Tim put the picture away in its envelope and looked up at standing Ernie.

“For an ugly bastard I have known beautiful women,” Ernie told him, his eyes softened and glistening.

“This was a girl though, Ernie.”

Ernie said, “I know that. Met her when I was doing audits for North Coast Cane Company. Big trip to bloody Sydney, Tim. A party at the Hotel Australia. Next day she and I drove out to Watson’s Bay and looked over the cliff. Should’ve bloody jumped. I was proud, Tim. So bloody proud. Thought I was bloody Christmas. Young Arthur. Utter enchantment, but didn’t touch her. Some other bastard touched her. Some other bastard got to her core.”

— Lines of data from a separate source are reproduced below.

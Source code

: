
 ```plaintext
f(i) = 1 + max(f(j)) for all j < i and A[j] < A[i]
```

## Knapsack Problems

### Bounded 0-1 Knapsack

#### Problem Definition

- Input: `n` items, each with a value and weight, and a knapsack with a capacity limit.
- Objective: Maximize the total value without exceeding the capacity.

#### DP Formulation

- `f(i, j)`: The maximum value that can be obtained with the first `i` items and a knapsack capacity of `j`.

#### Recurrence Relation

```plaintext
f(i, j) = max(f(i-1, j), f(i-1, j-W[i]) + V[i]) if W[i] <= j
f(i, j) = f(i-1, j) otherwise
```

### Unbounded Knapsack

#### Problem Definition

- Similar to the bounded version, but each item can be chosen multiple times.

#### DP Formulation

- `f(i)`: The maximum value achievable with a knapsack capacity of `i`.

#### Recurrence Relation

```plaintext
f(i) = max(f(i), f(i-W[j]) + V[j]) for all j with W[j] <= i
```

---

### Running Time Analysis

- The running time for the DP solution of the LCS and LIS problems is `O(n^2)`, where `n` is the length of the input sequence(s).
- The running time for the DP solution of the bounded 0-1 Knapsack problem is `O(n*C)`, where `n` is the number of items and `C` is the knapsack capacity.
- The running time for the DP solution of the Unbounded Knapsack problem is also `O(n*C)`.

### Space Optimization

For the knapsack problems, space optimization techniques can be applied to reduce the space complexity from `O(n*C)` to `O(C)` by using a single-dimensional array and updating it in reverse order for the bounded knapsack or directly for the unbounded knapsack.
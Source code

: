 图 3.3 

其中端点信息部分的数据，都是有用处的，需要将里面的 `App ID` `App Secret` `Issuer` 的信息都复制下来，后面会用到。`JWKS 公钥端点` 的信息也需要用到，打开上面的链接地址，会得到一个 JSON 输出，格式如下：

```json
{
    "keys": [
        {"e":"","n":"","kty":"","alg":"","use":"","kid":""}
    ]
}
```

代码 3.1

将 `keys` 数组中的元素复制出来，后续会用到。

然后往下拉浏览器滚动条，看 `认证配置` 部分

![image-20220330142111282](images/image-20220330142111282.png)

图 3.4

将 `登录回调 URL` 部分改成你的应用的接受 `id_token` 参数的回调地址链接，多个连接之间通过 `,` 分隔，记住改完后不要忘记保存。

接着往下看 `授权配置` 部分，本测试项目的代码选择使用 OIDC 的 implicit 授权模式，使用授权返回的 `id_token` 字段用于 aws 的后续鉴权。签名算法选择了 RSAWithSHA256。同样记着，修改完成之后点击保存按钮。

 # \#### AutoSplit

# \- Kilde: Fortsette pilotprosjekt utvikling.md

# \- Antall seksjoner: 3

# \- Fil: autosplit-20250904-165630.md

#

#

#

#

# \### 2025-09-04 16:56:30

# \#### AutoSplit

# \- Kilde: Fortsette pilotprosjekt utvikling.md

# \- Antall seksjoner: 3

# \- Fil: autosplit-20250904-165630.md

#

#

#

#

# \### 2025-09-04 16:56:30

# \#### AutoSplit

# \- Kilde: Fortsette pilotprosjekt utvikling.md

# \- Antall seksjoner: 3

“Did you tell Winnie that?”

“Wouldn’t believe me. Anyhow, Ernie wasn’t home, was he? On Showground Hill when Flo called there. Since we were friends for bloody life—she’d said so—you would have thought she would have come down to the office in Central, would have gone there first, much closer to the boat. Maybe… well, I thought she might have wanted to claim me, cause trouble between Winnie and… So she went up to the house, and she might have been tired all at once. She’d gotten Mrs. Mulroney’s address from someone. Addresses like that shared amongst women in the know. Actresses and so on. Must’ve got overwhelmed from the sea journey. The strangeness of bloody Kempsey. Sort of blackness of its tone. Dullness. I don’t know. Defeated anyway. And straight to Mrs. Mulroney. No names. Bloody huge final pain. Face in a flask. Do you know this poor bloody girl? I know her, I know her, constable. Her name is poor bloody Flo.